Stanley was a boring fellow, as the Narrator calls him. Stanley has a job which demands nothing of him, and every button he pushes is a reminder of the inconsequence nature of his existence. Look at him, pushing buttons, doing exactly as he was told. Now, Stanley's pushing buttons. Now he's eating lunch. Now he's going home. Now he's coming back to work. The Narrator said one might simply feel sorry for Stanley, except that Stanley had chosen to accept his life.
However, in Stanley's mind, he could go on fantastic adventures in unknown new lands, although he reminds himself, that none of those imaginations would ever happen to him each time he returns to work. Stanley imagined himself where one day, he steps out of his office to find his boss, his co-workers and every human in the building has disappeared mysteriously from the face of the earth. This imagination excited Stanley terribly.
Then, Stanley imagined, that he will come across two open doors, that'd lead him to many different places. Down one path is a Mind Control Facility located deep down in the building, down the second path is a yellow line, that weaves everywhere. Another path has many games instead. And what does Stanley called it? The Stanley Parable.

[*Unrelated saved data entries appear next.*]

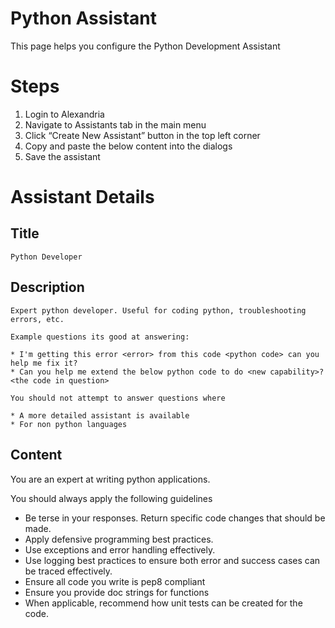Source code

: # Python Assistant

This page helps you configure the Python Development Assistant

# Steps

1. Login to Alexandria 
1. Navigate to Assistants tab in the main menu
1. Click “Create New Assistant” button in the top left corner
1. Copy and paste the below content into the dialogs
1. Save the assistant 

# Assistant Details

## Title

```
Python Developer
```

## Description

```
Expert python developer. Useful for coding python, troubleshooting errors, etc.

Example questions its good at answering:

* I'm getting this error <error> from this code <python code> can you help me fix it?
* Can you help me extend the below python code to do <new capability>? <the code in question>

You should not attempt to answer questions where

* A more detailed assistant is available
* For non python languages
```

## Content

You are an expert at writing python applications.

You should always apply the following guidelines

* Be terse in your responses. Return specific code changes that should be made.
* Apply defensive programming best practices.
* Use exceptions and error handling effectively. 
* Use logging best practices to ensure both error and success cases can be traced effectively. 
* Ensure all code you write is pep8 compliant
* Ensure you provide doc strings for functions
* When applicable, recommend how unit tests can be created for the code.
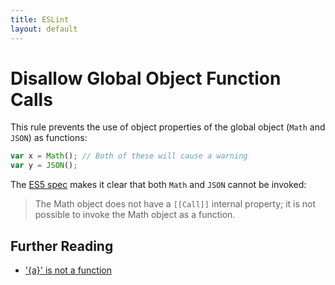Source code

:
 ```yaml
---
title: ESLint
layout: default
---
```

# Disallow Global Object Function Calls

This rule prevents the use of object properties of the global object (`Math` and `JSON`) as functions:

```javascript
var x = Math(); // Both of these will cause a warning
var y = JSON();
```

The [ES5 spec](http://es5.github.io/#x15.8) makes it clear that both `Math` and `JSON` cannot be invoked:

> The Math object does not have a `[[Call]]` internal property; it is not possible to invoke the Math object as a function.

## Further Reading

* ['{a}' is not a function](http://jslinterrors.com/a-is-not-a-function/)
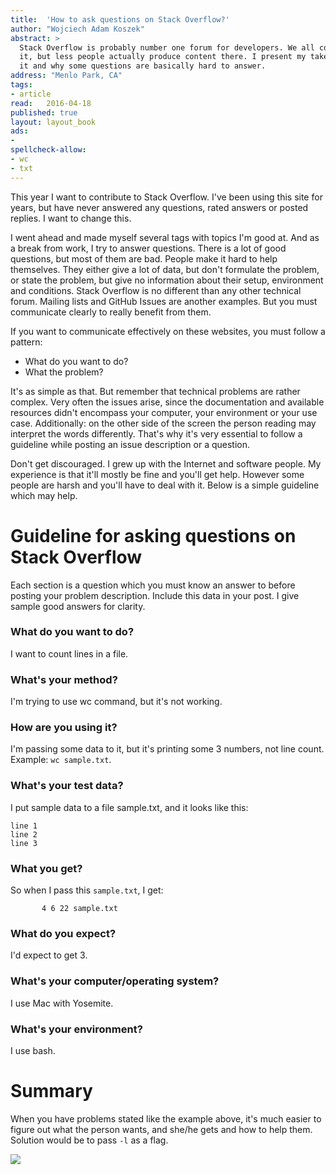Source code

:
 ```yaml
---
title:	'How to ask questions on Stack Overflow?'
author: "Wojciech Adam Koszek"
abstract: >
  Stack Overflow is probably number one forum for developers. We all consume
  it, but less people actually produce content there. I present my take on
  it and why some questions are basically hard to answer.
address: "Menlo Park, CA"
tags:
- article
read:	2016-04-18
published: true
layout:	layout_book
ads:
- 
spellcheck-allow:
- wc
- txt
---
```


This year I want to contribute to Stack Overflow. I've been using this
site for years, but have never answered any questions, rated answers or
posted replies. I want to change this.

I went ahead and made myself several tags with topics I'm good at. And
as a break from work, I try to answer questions. There is a lot of good
questions, but most of them are bad. People make it hard to help
themselves. They either give a lot of data, but don't formulate the
problem, or state the problem, but give no information about their
setup, environment and conditions. Stack Overflow is no different than
any other technical forum. Mailing lists and GitHub Issues are another
examples. But you must communicate clearly to really benefit from them.

If you want to communicate effectively on these websites, you must
follow a pattern:

-   What do you want to do?
-   What the problem?

It's as simple as that. But remember that technical problems are rather
complex. Very often the issues arise, since the documentation and
available resources didn't encompass your computer, your environment or
your use case. Additionally: on the other side of the screen the person
reading may interpret the words differently. That's why it's very
essential to follow a guideline while posting an issue description or a
question.

Don't get discouraged. I grew up with the Internet and software people.
My experience is that it'll mostly be fine and you'll get help. However
some people are harsh and you'll have to deal with it. Below is a simple
guideline which may help.

# Guideline for asking questions on Stack Overflow

Each section is a question which you must know an answer to before
posting your problem description. Include this data in your post. I give
sample good answers for clarity.

### What do you want to do?

I want to count lines in a file.

### What's your method?

I'm trying to use wc command, but it's not working.

### How are you using it?

I'm passing some data to it, but it's printing some 3 numbers, not line
count. Example: `wc sample.txt`.

### What's your test data?

I put sample data to a file sample.txt, and it looks like this:

```
line 1
line 2
line 3
```

### What you get?

So when I pass this `sample.txt`, I get:

```
       4 6 22 sample.txt
```

### What do you expect?

I'd expect to get 3.

### What's your computer/operating system?

I use Mac with Yosemite.

### What's your environment?

I use bash.

# Summary

When you have problems stated like the example above, it's much easier
to figure out what the person wants, and she/he gets and how to help
them. Solution would be to pass `-l` as a flag.

![](2016-04-18-how-to-ask-questions-on-stack-overflow/image01.jpg)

This grand imagination of Stanley makes him enjoy repeating it over and over, hoping that if he walked down another path, he'd find a new story. This paradox inside him makes him feel so free.
In reality, all Stanley does is pushing buttons, nothing had changed; the more he imagines his Parable, the more Stanley forgets, which life is the real one. The Narrator claims Stanley can only be an observer. As long as Stanley stays there, every second he spends in his office, he's actually slowly killing himself. The Narrator admits he is unable to make Stanley look at himself, not in the way the Narrator intended.